And mine was sitting in front of me.
Fine, I figured. If I was to be the student, then I would be as good a student as I could be.
On the plane ride home that day, I made a small list on a yellow legal pad, issues and questions that we all grapple with, from happiness to aging to having children to death. Of course, there were a million self-help books on these subjects, and plenty of cable TV shows, and $9 per-hour consultation sessions. America had become a Persian bazaar of self-help.
But there still seemed to be no clear answers. Do you take care of others or take care of your “inner child”? Return to traditional values or reject tradition as useless? Seek success or seek simplicity? Just Say No or just Do It? All I knew was this: Morrie, my old professor, wasn’t in the self-help business. He was standing on the tracks, listening to death’s locomotive whistle, and he was very clear about the important things in life.
I wanted that clarity.
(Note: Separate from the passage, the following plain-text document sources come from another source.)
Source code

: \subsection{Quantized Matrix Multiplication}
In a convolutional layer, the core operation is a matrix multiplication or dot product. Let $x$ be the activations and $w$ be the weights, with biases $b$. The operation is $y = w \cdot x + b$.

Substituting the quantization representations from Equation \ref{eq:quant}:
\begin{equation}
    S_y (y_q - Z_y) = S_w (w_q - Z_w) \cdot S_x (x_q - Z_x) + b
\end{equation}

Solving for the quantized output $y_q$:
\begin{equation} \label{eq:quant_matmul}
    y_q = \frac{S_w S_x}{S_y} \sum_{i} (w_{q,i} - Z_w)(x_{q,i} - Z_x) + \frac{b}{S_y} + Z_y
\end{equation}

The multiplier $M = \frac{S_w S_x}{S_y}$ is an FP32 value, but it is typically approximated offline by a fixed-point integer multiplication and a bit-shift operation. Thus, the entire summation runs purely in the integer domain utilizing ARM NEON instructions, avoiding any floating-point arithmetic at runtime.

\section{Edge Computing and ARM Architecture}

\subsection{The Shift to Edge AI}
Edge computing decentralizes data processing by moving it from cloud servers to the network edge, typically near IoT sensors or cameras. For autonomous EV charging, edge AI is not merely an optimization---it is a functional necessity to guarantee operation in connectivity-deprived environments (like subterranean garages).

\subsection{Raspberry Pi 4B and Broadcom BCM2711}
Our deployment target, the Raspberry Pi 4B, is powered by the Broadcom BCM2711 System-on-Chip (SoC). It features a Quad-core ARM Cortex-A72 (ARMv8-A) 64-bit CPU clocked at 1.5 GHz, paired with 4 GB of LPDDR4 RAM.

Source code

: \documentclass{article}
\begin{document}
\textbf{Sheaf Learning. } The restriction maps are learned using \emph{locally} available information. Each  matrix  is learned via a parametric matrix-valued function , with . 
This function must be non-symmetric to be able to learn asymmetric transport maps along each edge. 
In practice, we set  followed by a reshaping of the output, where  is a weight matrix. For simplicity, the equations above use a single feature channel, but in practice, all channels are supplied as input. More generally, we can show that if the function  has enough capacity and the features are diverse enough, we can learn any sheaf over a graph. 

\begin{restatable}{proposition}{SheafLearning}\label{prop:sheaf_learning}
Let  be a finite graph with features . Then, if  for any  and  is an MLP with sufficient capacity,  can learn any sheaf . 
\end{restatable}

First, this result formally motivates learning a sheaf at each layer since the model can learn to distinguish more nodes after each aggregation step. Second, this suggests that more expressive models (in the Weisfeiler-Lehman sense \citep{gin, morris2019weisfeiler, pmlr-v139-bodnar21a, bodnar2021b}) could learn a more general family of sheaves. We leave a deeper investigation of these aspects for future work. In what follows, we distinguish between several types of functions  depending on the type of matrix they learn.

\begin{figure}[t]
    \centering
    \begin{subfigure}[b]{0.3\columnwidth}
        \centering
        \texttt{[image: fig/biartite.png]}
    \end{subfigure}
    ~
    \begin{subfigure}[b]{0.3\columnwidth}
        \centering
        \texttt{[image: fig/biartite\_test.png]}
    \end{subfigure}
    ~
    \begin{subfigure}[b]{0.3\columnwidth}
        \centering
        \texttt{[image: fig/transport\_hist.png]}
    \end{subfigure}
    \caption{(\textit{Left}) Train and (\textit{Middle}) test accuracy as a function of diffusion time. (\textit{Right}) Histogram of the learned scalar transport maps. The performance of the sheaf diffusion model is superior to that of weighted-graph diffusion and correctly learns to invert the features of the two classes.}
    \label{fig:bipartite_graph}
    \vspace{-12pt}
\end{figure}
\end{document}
Every confused and tortured soul I knew wanted that clarity.
“Ask me anything,” Morrie always said.
So I wrote this list:
Death
Fear
Aging
Greed
Marriage
Family
Society
Forgiveness
A meaningful life
The list was in my bag when I returned to West Newton for the fourth time, a Tuesday in late August when the air-conditioning at the Logan Airport terminal was not working, and people fanned themselves and wiped sweat angrily from their foreheads, and every face I saw looked ready to kill somebody.
By the start of my senior year, I have taken so many sociology classes, I am only a few credits shy of a degree. Morrie suggests I try an honors thesis.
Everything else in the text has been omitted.